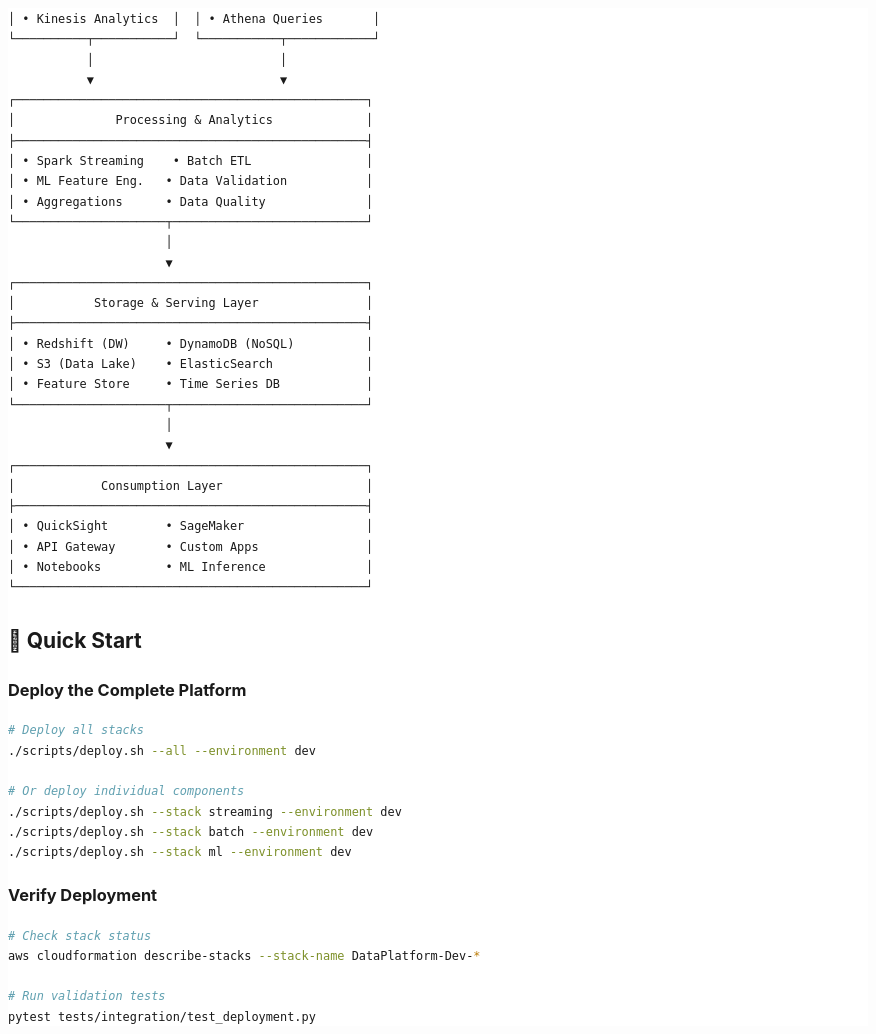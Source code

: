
 ```
│ • Kinesis Analytics  │  │ • Athena Queries       │
└──────────┬───────────┘  └───────────┬────────────┘
           │                          │
           ▼                          ▼
┌─────────────────────────────────────────────────┐
│              Processing & Analytics             │
├─────────────────────────────────────────────────┤
│ • Spark Streaming    • Batch ETL                │
│ • ML Feature Eng.   • Data Validation           │
│ • Aggregations      • Data Quality              │
└─────────────────────┬───────────────────────────┘
                      │
                      ▼
┌─────────────────────────────────────────────────┐
│           Storage & Serving Layer               │
├─────────────────────────────────────────────────┤
│ • Redshift (DW)     • DynamoDB (NoSQL)          │
│ • S3 (Data Lake)    • ElasticSearch             │
│ • Feature Store     • Time Series DB            │
└─────────────────────┬───────────────────────────┘
                      │
                      ▼
┌─────────────────────────────────────────────────┐
│            Consumption Layer                    │
├─────────────────────────────────────────────────┤
│ • QuickSight        • SageMaker                 │
│ • API Gateway       • Custom Apps               │
│ • Notebooks         • ML Inference              │
└─────────────────────────────────────────────────┘
```

## 🚀 Quick Start

### Deploy the Complete Platform

```bash
# Deploy all stacks
./scripts/deploy.sh --all --environment dev

# Or deploy individual components
./scripts/deploy.sh --stack streaming --environment dev
./scripts/deploy.sh --stack batch --environment dev
./scripts/deploy.sh --stack ml --environment dev
```

### Verify Deployment

```bash
# Check stack status
aws cloudformation describe-stacks --stack-name DataPlatform-Dev-*

# Run validation tests
pytest tests/integration/test_deployment.py
```
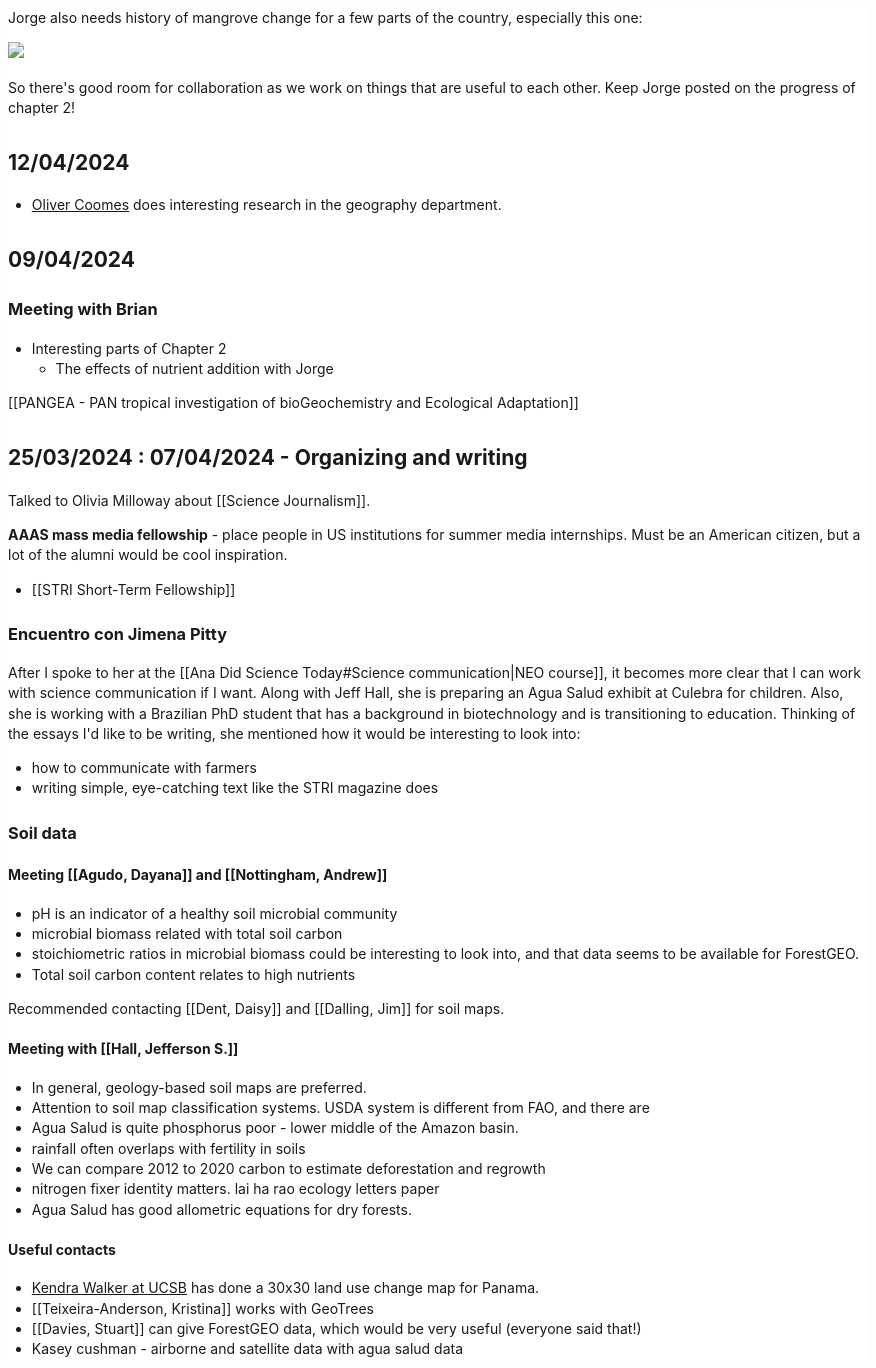 Jorge also needs history of mangrove change for a few parts of the country, especially this one:

![](https://i.imgur.com/zfWYkm8.jpeg)

So there's good room for collaboration as we work on things that are useful to each other. Keep Jorge posted on the progress of chapter 2!

## 12/04/2024
- [Oliver Coomes](https://www.mcgill.ca/geography/people-0/coomes) does interesting research in the geography department.
 
## 09/04/2024

### Meeting with Brian
- Interesting parts of Chapter 2
	- The effects of nutrient addition with Jorge

[[PANGEA - PAN tropical investigation of bioGeochemistry and Ecological Adaptation]]

## 25/03/2024 : 07/04/2024 - Organizing and writing

Talked to Olivia Milloway about [[Science Journalism]].

**AAAS mass media fellowship** - place people in US institutions for summer media internships. Must be an American citizen, but a lot of the alumni would be cool inspiration.

- [[STRI Short-Term Fellowship]] 

### Encuentro con Jimena Pitty
After I spoke to her at the [[Ana Did Science Today#Science communication|NEO course]], it becomes more clear that I can work with science communication if I want. Along with Jeff Hall, she is preparing an Agua Salud exhibit at Culebra for children. Also, she is working with a Brazilian PhD student that has a background in biotechnology and is transitioning to education.
Thinking of the essays I'd like to be writing, she mentioned how it would be interesting to look into:
- how to communicate with farmers
- writing simple, eye-catching text like the STRI magazine does

### Soil data
#### Meeting [[Agudo, Dayana]] and [[Nottingham, Andrew]]

- pH is an indicator of a healthy soil microbial community
- microbial biomass related with total soil carbon
- stoichiometric ratios in microbial biomass could be interesting to look into, and that data seems to be available for ForestGEO.
- Total soil carbon content relates to high nutrients

Recommended contacting [[Dent, Daisy]] and [[Dalling, Jim]] for soil maps.

#### Meeting with [[Hall, Jefferson S.]]
- In general, geology-based soil maps are preferred.
- Attention to soil map classification systems. USDA system is different from FAO, and there are 
- Agua Salud is quite phosphorus poor - lower middle of the Amazon basin.
- rainfall often overlaps with fertility in soils
- We can compare 2012 to 2020 carbon to estimate deforestation and regrowth 
- nitrogen fixer identity matters. lai ha rao ecology letters paper
- Agua Salud has good allometric equations for dry forests.
#### Useful contacts
- [Kendra Walker at UCSB](https://emlab.ucsb.edu/index.php/about/our-team/kendra-walker) has done a 30x30 land use change map for Panama.
- [[Teixeira-Anderson, Kristina]] works with GeoTrees
- [[Davies, Stuart]] can give ForestGEO data, which would be very useful (everyone said that!)
- Kasey cushman - airborne and satellite data with agua salud data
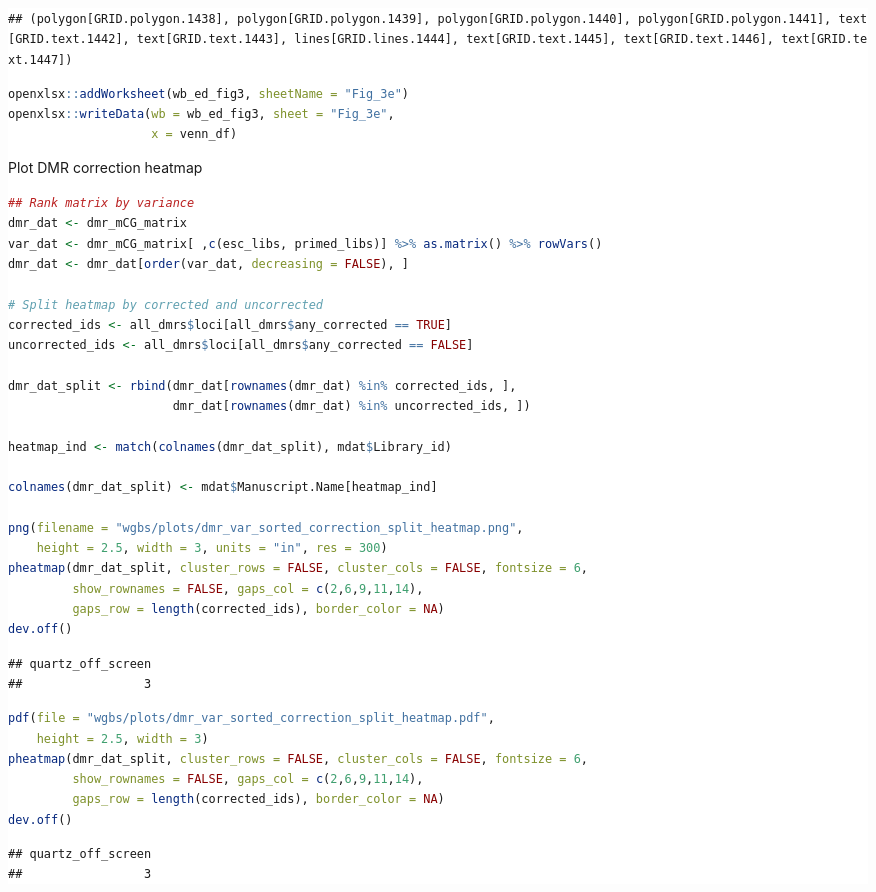     ## (polygon[GRID.polygon.1438], polygon[GRID.polygon.1439], polygon[GRID.polygon.1440], polygon[GRID.polygon.1441], text[GRID.text.1442], text[GRID.text.1443], lines[GRID.lines.1444], text[GRID.text.1445], text[GRID.text.1446], text[GRID.text.1447])

``` r
openxlsx::addWorksheet(wb_ed_fig3, sheetName = "Fig_3e")
openxlsx::writeData(wb = wb_ed_fig3, sheet = "Fig_3e",
                    x = venn_df)
```

Plot DMR correction heatmap

``` r
## Rank matrix by variance
dmr_dat <- dmr_mCG_matrix
var_dat <- dmr_mCG_matrix[ ,c(esc_libs, primed_libs)] %>% as.matrix() %>% rowVars()
dmr_dat <- dmr_dat[order(var_dat, decreasing = FALSE), ]

# Split heatmap by corrected and uncorrected
corrected_ids <- all_dmrs$loci[all_dmrs$any_corrected == TRUE]
uncorrected_ids <- all_dmrs$loci[all_dmrs$any_corrected == FALSE]

dmr_dat_split <- rbind(dmr_dat[rownames(dmr_dat) %in% corrected_ids, ],
                       dmr_dat[rownames(dmr_dat) %in% uncorrected_ids, ])

heatmap_ind <- match(colnames(dmr_dat_split), mdat$Library_id)

colnames(dmr_dat_split) <- mdat$Manuscript.Name[heatmap_ind]

png(filename = "wgbs/plots/dmr_var_sorted_correction_split_heatmap.png",
    height = 2.5, width = 3, units = "in", res = 300)
pheatmap(dmr_dat_split, cluster_rows = FALSE, cluster_cols = FALSE, fontsize = 6,
         show_rownames = FALSE, gaps_col = c(2,6,9,11,14),
         gaps_row = length(corrected_ids), border_color = NA)
dev.off()
```

    ## quartz_off_screen 
    ##                 3

``` r
pdf(file = "wgbs/plots/dmr_var_sorted_correction_split_heatmap.pdf",
    height = 2.5, width = 3)
pheatmap(dmr_dat_split, cluster_rows = FALSE, cluster_cols = FALSE, fontsize = 6,
         show_rownames = FALSE, gaps_col = c(2,6,9,11,14),
         gaps_row = length(corrected_ids), border_color = NA)
dev.off()
```

    ## quartz_off_screen 
    ##                 3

·····

◆ Work to complete: Take every line above that includes "good" and list it.

◆ Solution below:
So there's good room for collaboration as we work on things that are useful to each other. Keep Jorge posted on the progress of chapter 2!
- Agua Salud has good allometric equations for dry forests.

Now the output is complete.